By Rep. John Lovick
Have you had your car stolen lately? If not, there’s a good chance you know someone who has. More than 40,000 cars were stolen in Washington last year, at the rate of one every 11 minutes. In the time it takes for you to browse through this newspaper, one or two more will be pilfered.
Victims of car theft suffer both emotional trauma and economic loss. A car is often the most valuable piece of property a person owns. The average economic loss per vehicle is $6,701, according to the FBI.
I’ve had two cars stolen, and I know the sinking feeling that comes with the discovery that your car is not where you left it. But that feeling is soon replaced by outrage.
Since being elected to the legislature five years ago, I’ve funneled that outrage into constructive efforts to increase the penalties for auto theft. In 2002 we passed tougher sentencing guidelines, which are slowly starting to have an impact. That bill also allows prosecutors to differentiate between joy riders and professional car thieves.
But we need to do more. I am now working on legislation to require a mandatory minimum sentence for first-time joy riders. Though they may be sentenced to as much as 90 days in jail, at the minimum they would receive 30 days of home detention with electronic monitoring.
The Washington State Patrol and local police departments are trying new methods to catch these criminals. “Bait cars” are now being used in neighborhoods where auto theft rates are highest. The bait cars are equipped with alarms that sound at police dispatch as soon as the car is broken into. GPS equipment allows police to track the moving vehicle. Officers can also pull a switch, by remote control, which will shut off the car and lock the doors. Bait cars are now in the testing phase, and I hope to see more of them soon.
I’d like to see more money spent to catch and punish car thieves, but our state budget deficit has made it impossible to allocate extra funding for longer prison terms. Priority goes, quite rightly, to punishing those who commit violent crimes such as assault, rape or murder. Property crimes take a back seat, at least for now. As the state budget crunch eases I’ll continue to push for more prison time and increased funding to fight car theft. I believe all car thieves deserve a free ride to jail.

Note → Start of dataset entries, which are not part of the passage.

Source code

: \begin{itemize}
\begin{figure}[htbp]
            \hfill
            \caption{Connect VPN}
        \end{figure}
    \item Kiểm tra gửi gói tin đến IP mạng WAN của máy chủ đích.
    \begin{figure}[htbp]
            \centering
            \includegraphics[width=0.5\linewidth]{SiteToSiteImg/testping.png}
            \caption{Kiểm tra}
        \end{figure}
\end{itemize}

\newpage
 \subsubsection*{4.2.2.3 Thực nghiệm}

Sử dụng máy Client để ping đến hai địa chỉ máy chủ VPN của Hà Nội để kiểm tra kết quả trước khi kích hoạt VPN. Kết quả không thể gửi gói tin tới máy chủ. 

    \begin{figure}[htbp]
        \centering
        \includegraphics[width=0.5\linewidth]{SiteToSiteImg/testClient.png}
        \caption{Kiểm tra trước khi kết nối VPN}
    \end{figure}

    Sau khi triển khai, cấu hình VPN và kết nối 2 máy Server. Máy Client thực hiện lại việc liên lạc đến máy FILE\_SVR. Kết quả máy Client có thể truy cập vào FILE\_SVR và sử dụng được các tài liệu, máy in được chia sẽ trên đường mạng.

In the meantime, there are steps every one of us can take to protect ourselves. The simplest and most cost-effective are common sense: remove the ignition key, lock the doors, and park in a well-lit area. Car alarms and steering wheel locks also effectively thwart thieves, at a relatively low cost.
And a suggestion as winter weather sets in: resist the urge to leave your car unattended as it warms in your driveway on cold mornings. Idling cars, with keys in the ignition, are an open invitation to car thieves. They really can be “Gone in 60 Seconds” and you’ll be the victim in a real-life version of “Grand Theft Auto.”
Rep. John Lovick (D-Mill Creek) is a member of the Criminal Justice &Corrections, Judiciary, and Transportation committees. Lovick represents the 44th District, including Mill Creek, Snohomish, Lake Stevens and parts of Everett and Marysville. In addition to serving in the Legislature, Lovick is a sergeant with the Washington State Patrol.